╭──

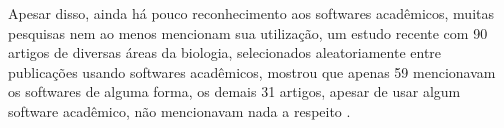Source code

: %
%


Apesar disso, ainda há pouco reconhecimento aos softwares acadêmicos, muitas
pesquisas nem ao menos mencionam sua utilização, um estudo recente com 90
artigos de diversas áreas da biologia, selecionados aleatoriamente entre
publicações usando softwares acadêmicos, mostrou que apenas 59 mencionavam os
softwares de alguma forma, os demais 31 artigos, apesar de usar algum software
acadêmico, não mencionavam nada a respeito \cite{howison2016software}.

╰──

*What to do*: Find the lines above with the word "acadêmicos". Copy them out.

*Expected answer*:
Apesar disso, ainda há pouco reconhecimento aos softwares acadêmicos, muitas
publicações usando softwares acadêmicos, mostrou que apenas 59 mencionavam os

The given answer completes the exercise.